Dali raises an eyebrow, realizing what’s implicit in the comment made by Helios. “There were other options?”
Sandy looks away, not feeling comfortable with where Helios is directing the argument. She says, “There are twenty specialists in the prime crew, but life-support limits us to raising four at a time.”
“I told you this was a bad idea,” Helios says, walking away in disgust. “I told you to avoid personal attachments, but no, you had to wake him.”
Kari seems torn. Her body language suggests she wants to stay, but she must feel compelled to side with Helios.
“We’re human,” Sandy says, echoing Dali’s argument, but she takes it further, making it personal. “You’ve got Kari. Why shouldn’t I revive Dali?”
Helios replies with disdain. “Whatever you say, commander. But you’ve got to live with this. If we fuck this up—if he fucks this up—that’s on you!”

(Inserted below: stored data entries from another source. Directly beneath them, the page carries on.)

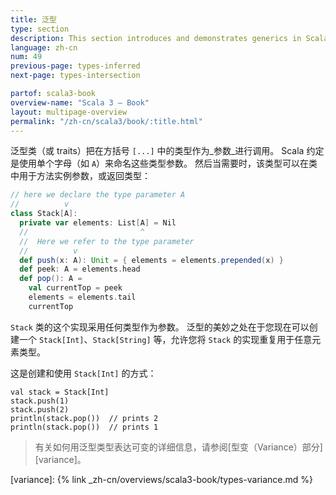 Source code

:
 ```yaml
---
title: 泛型
type: section
description: This section introduces and demonstrates generics in Scala 3.
language: zh-cn
num: 49
previous-page: types-inferred
next-page: types-intersection

partof: scala3-book
overview-name: "Scala 3 — Book"
layout: multipage-overview
permalink: "/zh-cn/scala3/book/:title.html"
---
```



泛型类（或 traits）把在方括号 `[...]` 中的类型作为_参数_进行调用。
Scala 约定是使用单个字母（如 `A`）来命名这些类型参数。
然后当需要时，该类型可以在类中用于方法实例参数，或返回类型：

```scala
// here we declare the type parameter A
//          v
class Stack[A]:
  private var elements: List[A] = Nil
  //                         ^
  //  Here we refer to the type parameter
  //          v
  def push(x: A): Unit = { elements = elements.prepended(x) }
  def peek: A = elements.head
  def pop(): A =
    val currentTop = peek
    elements = elements.tail
    currentTop
```

`Stack` 类的这个实现采用任何类型作为参数。
泛型的美妙之处在于您现在可以创建一个 `Stack[Int]`、`Stack[String]` 等，允许您将 `Stack` 的实现重复用于任意元素类型。

这是创建和使用 `Stack[Int]` 的方式：

```
val stack = Stack[Int]
stack.push(1)
stack.push(2)
println(stack.pop())  // prints 2
println(stack.pop())  // prints 1
```

> 有关如何用泛型类型表达可变的详细信息，请参阅[型变（Variance）部分][variance]。

[variance]: {% link _zh-cn/overviews/scala3-book/types-variance.md %}
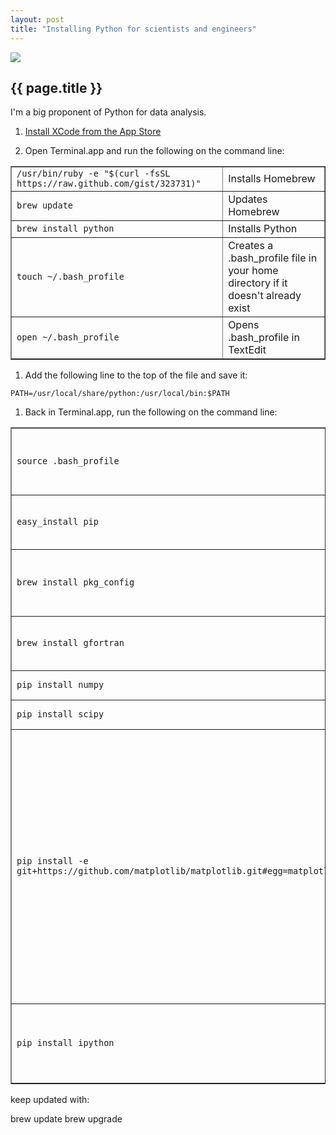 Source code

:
 ```yaml
---
layout: post
title: "Installing Python for scientists and engineers"
---
```


[![](../images/ocw.png)](http://github.com/wgrover/ocw)

{{ page.title }}
----------------

I'm a big proponent of Python for data analysis.  

1.  [Install XCode from the App Store](http://itunes.apple.com/us/app/xcode/id448457090?mt=12)

1.  Open Terminal.app and run the following on the command line:

<table border="1">
    <tr>
        <td><code>/usr/bin/ruby -e "$(curl -fsSL https://raw.github.com/gist/323731)"</code></td>
		<td>Installs Homebrew</td>
    </tr>
    <tr>
	    <td><code>brew update</code></td>
		<td>Updates Homebrew</td>
	</tr>
	<tr>
		<td><code>brew install python</code></td>
		<td>Installs Python</td>
	</tr>
	<tr>
		<td><code>touch ~/.bash_profile</code></td>
		<td>Creates a .bash_profile file in your home directory if it doesn't already exist</td>
	</tr>
	<tr>
		<td><code>open ~/.bash_profile</code></td>
		<td>Opens .bash_profile in TextEdit</td>
	</tr>
</table>

1.  Add the following line to the top of the file and save it:

<code>PATH=/usr/local/share/python:/usr/local/bin:$PATH</code>

1.  Back in Terminal.app, run the following on the command line:

<table border="1">
	<tr>
		<td><code>source .bash_profile</code></td>
		<td>Updates the PATH variable in the current shell</td>
	</tr>
	<tr>
		<td><code>easy_install pip</code></td>
		<td>Installs the pip Python package installer.</td>
	</tr>
	<tr>
		<td><code>brew install pkg_config</code></td>
		<td>Installs something supposedly needed by Matplotlib</td>
	</tr>
	<tr>
		<td><code>brew install gfortran</code></td>
		<td>Installs something needed by scipy</td>
	</tr>
	<tr>
		<td><code>pip install numpy</code></td>
		<td>Installs numpy.</td>
	</tr>
	<tr>
		<td><code>pip install scipy</code></td>
		<td>Installs scipy.</td>
	</tr>
	<tr>
		<td><code>pip install -e git+https://github.com/matplotlib/matplotlib.git#egg=matplotlib</code></td>
		<td>Installs Matplotlib.  Note that we should have been able to just use <code>pip install matplotlib</code> to do this, but as of right now something's broken somewhere and we have to specify the Matplotlib git repository as shown.</td>
	</tr>
	<tr>
		<td><code>pip install ipython</code></td>
		<td>Installs ipython, a handy command line for Python.</td>
	</tr>
</table>


    
	
	
	
	

	
	



keep updated with:

brew update
brew upgrade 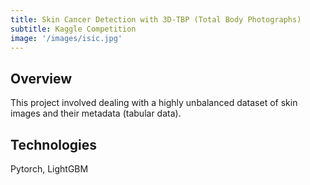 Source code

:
 ```yaml
---
title: Skin Cancer Detection with 3D-TBP (Total Body Photographs)
subtitle: Kaggle Competition
image: '/images/isic.jpg'
---
```


## Overview 

This project involved dealing with a highly unbalanced dataset of skin images and their metadata (tabular data).

## Technologies 

Pytorch, LightGBM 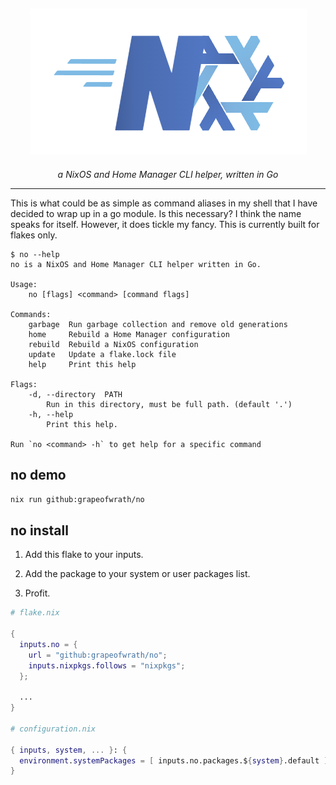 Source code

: <h2 align="center">
    <picture>
        <img src="./assets/no.png" style="margin-left: auto; margin-right: auto">
    </picture>
</h2>

_<p align="center">a NixOS and Home Manager CLI helper, written in Go</p>_

---

This is what could be as simple as command aliases in my shell that I have
decided to wrap up in a go module. Is this necessary? I think the name speaks
for itself. However, it does tickle my fancy. This is currently built for flakes
only.

```shell
$ no --help
no is a NixOS and Home Manager CLI helper written in Go.

Usage:
    no [flags] <command> [command flags]

Commands:
    garbage  Run garbage collection and remove old generations
    home     Rebuild a Home Manager configuration
    rebuild  Rebuild a NixOS configuration
    update   Update a flake.lock file
    help     Print this help

Flags:
    -d, --directory  PATH
        Run in this directory, must be full path. (default '.')
    -h, --help
        Print this help.

Run `no <command> -h` to get help for a specific command
```

## no demo

```sh
nix run github:grapeofwrath/no
```

## no install

1. Add this flake to your inputs.

2. Add the package to your system or user packages list.

3. Profit.

```nix
# flake.nix

{
  inputs.no = {
    url = "github:grapeofwrath/no";
    inputs.nixpkgs.follows = "nixpkgs";
  };

  ...
}

# configuration.nix

{ inputs, system, ... }: {
  environment.systemPackages = [ inputs.no.packages.${system}.default ];
}
```
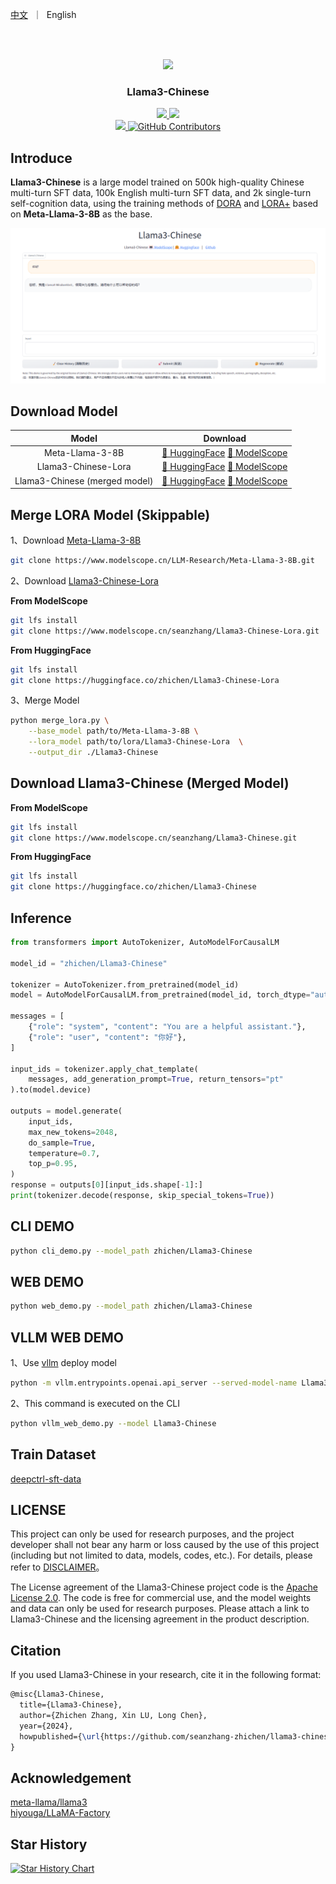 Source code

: <p align="left">
    <a href="README_CN.md">中文</a>&nbsp ｜ &nbspEnglish
</p>
<br><br>

<p align="center">
<a href='https://huggingface.co/spaces/zhichen'>
<img src='./images/logo.png'>
</a>
</p>

<div align="center">
  <p align="center">
    <h3> Llama3-Chinese </h3>

<p align="center">
      <a href='https://huggingface.co/zhichen'>
        <img src='https://img.shields.io/badge/%F0%9F%A4%97%20HuggingFace-Llama3%20Chinese-yellow'>
      </a>
      <a href='https://modelscope.cn/profile/seanzhang'>
        <img src='https://img.shields.io/badge/🤖 ModelScope-Llama3%20Chinese-blue'>
      </a>
      <br>
      <a href=href="https://github.com/seanzhang-zhichen/llama3-chinese/stargazers">
        <img src="https://img.shields.io/github/stars/seanzhang-zhichen/llama3-chinese?color=ccf">
      </a>
      <a href="https://github.com/seanzhang-zhichen/llama3-chinese/blob/main/LICENSE">
        <img alt="GitHub Contributors" src="https://img.shields.io/badge/license-Apache%202.0-blue.svg" />
      </a>
</p>
</div>

## Introduce

**Llama3-Chinese** is a large model trained on 500k high-quality Chinese multi-turn SFT data, 100k English multi-turn SFT data, and 2k single-turn self-cognition data, using the training methods of [DORA](https://arxiv.org/pdf/2402.09353.pdf) and [LORA+](https://arxiv.org/pdf/2402.12354.pdf) based on **Meta-Llama-3-8B** as the base.

![DEMO](./images/vllm_web_demo.png)


## Download Model


| Model             | Download  |
|:-------------------:|:-----------:|
| Meta-Llama-3-8B        |[ 🤗 HuggingFace](https://huggingface.co/meta-llama/Meta-Llama-3-8B) [  🤖 ModelScope](https://modelscope.cn/models/LLM-Research/Meta-Llama-3-8B)|
| Llama3-Chinese-Lora           |[ 🤗 HuggingFace](https://huggingface.co/zhichen/Llama3-Chinese-Lora) [  🤖 ModelScope](https://modelscope.cn/models/seanzhang/Llama3-Chinese-Lora)|
| Llama3-Chinese (merged model)           |[ 🤗 HuggingFace](https://huggingface.co/zhichen/Llama3-Chinese) [  🤖 ModelScope](https://modelscope.cn/models/seanzhang/Llama3-Chinese)|


## Merge LORA Model (Skippable)

1、Download [Meta-Llama-3-8B](https://modelscope.cn/models/LLM-Research/Meta-Llama-3-8B)

```bash
git clone https://www.modelscope.cn/LLM-Research/Meta-Llama-3-8B.git
```

2、Download [Llama3-Chinese-Lora](https://www.modelscope.cn/models/seanzhang/Llama3-Chinese-Lora)

**From ModelScope**
```bash
git lfs install
git clone https://www.modelscope.cn/seanzhang/Llama3-Chinese-Lora.git

```

**From HuggingFace**
```bash
git lfs install
git clone https://huggingface.co/zhichen/Llama3-Chinese-Lora
```

3、Merge Model

```bash
python merge_lora.py \
    --base_model path/to/Meta-Llama-3-8B \
    --lora_model path/to/lora/Llama3-Chinese-Lora  \
    --output_dir ./Llama3-Chinese
```


## Download Llama3-Chinese (Merged Model)

**From ModelScope**
```bash
git lfs install
git clone https://www.modelscope.cn/seanzhang/Llama3-Chinese.git
```

**From HuggingFace**
```bash
git lfs install
git clone https://huggingface.co/zhichen/Llama3-Chinese
```

## Inference

```python
from transformers import AutoTokenizer, AutoModelForCausalLM

model_id = "zhichen/Llama3-Chinese"

tokenizer = AutoTokenizer.from_pretrained(model_id)
model = AutoModelForCausalLM.from_pretrained(model_id, torch_dtype="auto", device_map="auto")

messages = [
    {"role": "system", "content": "You are a helpful assistant."},
    {"role": "user", "content": "你好"},
]

input_ids = tokenizer.apply_chat_template(
    messages, add_generation_prompt=True, return_tensors="pt"
).to(model.device)

outputs = model.generate(
    input_ids,
    max_new_tokens=2048,
    do_sample=True,
    temperature=0.7,
    top_p=0.95,
)
response = outputs[0][input_ids.shape[-1]:]
print(tokenizer.decode(response, skip_special_tokens=True))
```

## CLI DEMO

```bash
python cli_demo.py --model_path zhichen/Llama3-Chinese
```

## WEB DEMO

```bash
python web_demo.py --model_path zhichen/Llama3-Chinese
```


## VLLM WEB DEMO

1、Use [vllm](https://github.com/vllm-project/vllm) deploy model

```bash
python -m vllm.entrypoints.openai.api_server --served-model-name Llama3-Chinese --model ./Llama3-Chinese(Replace it with your own merged model path)
```

2、This command is executed on the CLI

```bash
python vllm_web_demo.py --model Llama3-Chinese
```

## Train Dataset

[deepctrl-sft-data](https://modelscope.cn/datasets/deepctrl/deepctrl-sft-data)


## LICENSE

This project can only be used for research purposes, and the project developer shall not bear any harm or loss caused by the use of this project (including but not limited to data, models, codes, etc.). For details, please refer to [DISCLAIMER](https://github.com/seanzhang-zhichen/Llama3-Chinese/blob/main/DISCLAIMER)。

The License agreement of the Llama3-Chinese project code is the [Apache License 2.0](./LICENSE). The code is free for commercial use, and the model weights and data can only be used for research purposes. Please attach a link to Llama3-Chinese and the licensing agreement in the product description.


## Citation

If you used Llama3-Chinese in your research, cite it in the following format:


```latex
@misc{Llama3-Chinese,
  title={Llama3-Chinese},
  author={Zhichen Zhang, Xin LU, Long Chen},
  year={2024},
  howpublished={\url{https://github.com/seanzhang-zhichen/llama3-chinese}},
}
```

## Acknowledgement

[meta-llama/llama3](https://github.com/meta-llama/llama3)
<br>
[hiyouga/LLaMA-Factory](https://github.com/hiyouga/LLaMA-Factory)


## Star History

[![Star History Chart](https://api.star-history.com/svg?repos=seanzhang-zhichen/Llama3-Chinese&type=Date)](https://star-history.com/#seanzhang-zhichen/Llama3-Chinese&Date)
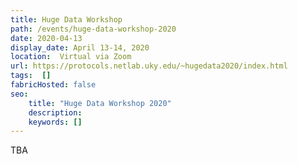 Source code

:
 ```yaml
---
title: Huge Data Workshop
path: /events/huge-data-workshop-2020
date: 2020-04-13
display_date: April 13-14, 2020
location:  Virtual via Zoom
url: https://protocols.netlab.uky.edu/~hugedata2020/index.html
tags:  [] 
fabricHosted: false
seo:
    title: "Huge Data Workshop 2020"
    description: 
    keywords: []
---
```


TBA
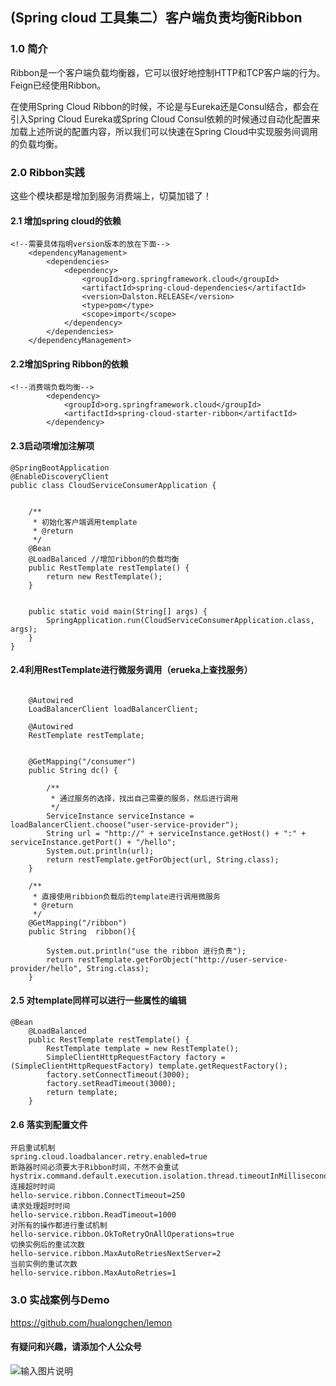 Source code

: ## (Spring cloud 工具集二）客户端负责均衡Ribbon

### 1.0 简介
Ribbon是一个客户端负载均衡器，它可以很好地控制HTTP和TCP客户端的行为。Feign已经使用Ribbon。

在使用Spring Cloud Ribbon的时候，不论是与Eureka还是Consul结合，都会在引入Spring Cloud Eureka或Spring Cloud Consul依赖的时候通过自动化配置来加载上述所说的配置内容，所以我们可以快速在Spring Cloud中实现服务间调用的负载均衡。

### 2.0 Ribbon实践

这些个模块都是增加到服务消费端上，切莫加错了！

#### 2.1 增加spring cloud的依赖

```
<!--需要具体指明version版本的放在下面-->
	<dependencyManagement>
		<dependencies>
			<dependency>
				<groupId>org.springframework.cloud</groupId>
				<artifactId>spring-cloud-dependencies</artifactId>
				<version>Dalston.RELEASE</version>
				<type>pom</type>
				<scope>import</scope>
			</dependency>
		</dependencies>
	</dependencyManagement>
```
#### 2.2增加Spring Ribbon的依赖

```
<!--消费端负载均衡-->
		<dependency>
			<groupId>org.springframework.cloud</groupId>
			<artifactId>spring-cloud-starter-ribbon</artifactId>
		</dependency>
``` 

#### 2.3启动项增加注解项

```
@SpringBootApplication
@EnableDiscoveryClient
public class CloudServiceConsumerApplication {


	/**
	 * 初始化客户端调用template
	 * @return
	 */
	@Bean
	@LoadBalanced //增加ribbon的负载均衡
	public RestTemplate restTemplate() {
		return new RestTemplate();
	}


	public static void main(String[] args) {
		SpringApplication.run(CloudServiceConsumerApplication.class, args);
	}
}

```

#### 2.4利用RestTemplate进行微服务调用（erueka上查找服务）

```

    @Autowired
    LoadBalancerClient loadBalancerClient;

    @Autowired
    RestTemplate restTemplate;


    @GetMapping("/consumer")
    public String dc() {

        /**
         * 通过服务的选择，找出自己需要的服务，然后进行调用
         */
        ServiceInstance serviceInstance = loadBalancerClient.choose("user-service-provider");
        String url = "http://" + serviceInstance.getHost() + ":" + serviceInstance.getPort() + "/hello";
        System.out.println(url);
        return restTemplate.getForObject(url, String.class);
    }
    
    /**
     * 直接使用ribbion负载后的template进行调用微服务
     * @return
     */
    @GetMapping("/ribbon")
    public String  ribbon(){

        System.out.println("use the ribbon 进行负责");
        return restTemplate.getForObject("http://user-service-provider/hello", String.class);
    }

```

#### 2.5 对template同样可以进行一些属性的编辑

```
@Bean
    @LoadBalanced
    public RestTemplate restTemplate() {
        RestTemplate template = new RestTemplate();
        SimpleClientHttpRequestFactory factory = (SimpleClientHttpRequestFactory) template.getRequestFactory();
        factory.setConnectTimeout(3000);
        factory.setReadTimeout(3000);
        return template;
    }
```

#### 2.6 落实到配置文件
```
开启重试机制
spring.cloud.loadbalancer.retry.enabled=true
断路器时间必须要大于Ribbon时间，不然不会重试
hystrix.command.default.execution.isolation.thread.timeoutInMilliseconds=10000
连接超时时间
hello-service.ribbon.ConnectTimeout=250
请求处理超时时间
hello-service.ribbon.ReadTimeout=1000
对所有的操作都进行重试机制
hello-service.ribbon.OkToRetryOnAllOperations=true
切换实例后的重试次数
hello-service.ribbon.MaxAutoRetriesNextServer=2
当前实例的重试次数
hello-service.ribbon.MaxAutoRetries=1
```

### 3.0 实战案例与Demo

https://github.com/hualongchen/lemon

#### **有疑问和兴趣，请添加个人公众号**

![输入图片说明](http://7xordd.com1.z0.glb.clouddn.com/qrcode_for_gh_363af0fc9423_430.jpg "在这里输入图片标题")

Kari avoids eye contact with everyone, something that doesn’t go unnoticed by Dali. He’s still sitting on the bed with the skull cap scrunched up in his hands, but she’s staring at the floor. What’s so interesting on the floor, Kari? Dali’s tempted to ask, but he gets it. She’s trying to wade through the quagmire of logic, allegiance and emotions.
Helios storms off, followed by Kari. As he heads down the corridor, he mutters, “Gustav, Jean-Paul, Mica. Any of them. We could have had anyone other than goddamn Dali.”
It’s the goddamn that gives it away. For Helios, this is personal—but not here, not now. Something happened between them prior to launch, something that went unresolved, something that was baked into the neural implant Helios received. From what Dali can tell, Helios isn’t consciously aware of where his disdain has come from. Dali knows it is going to be difficult, if not impossible, to win his confidence.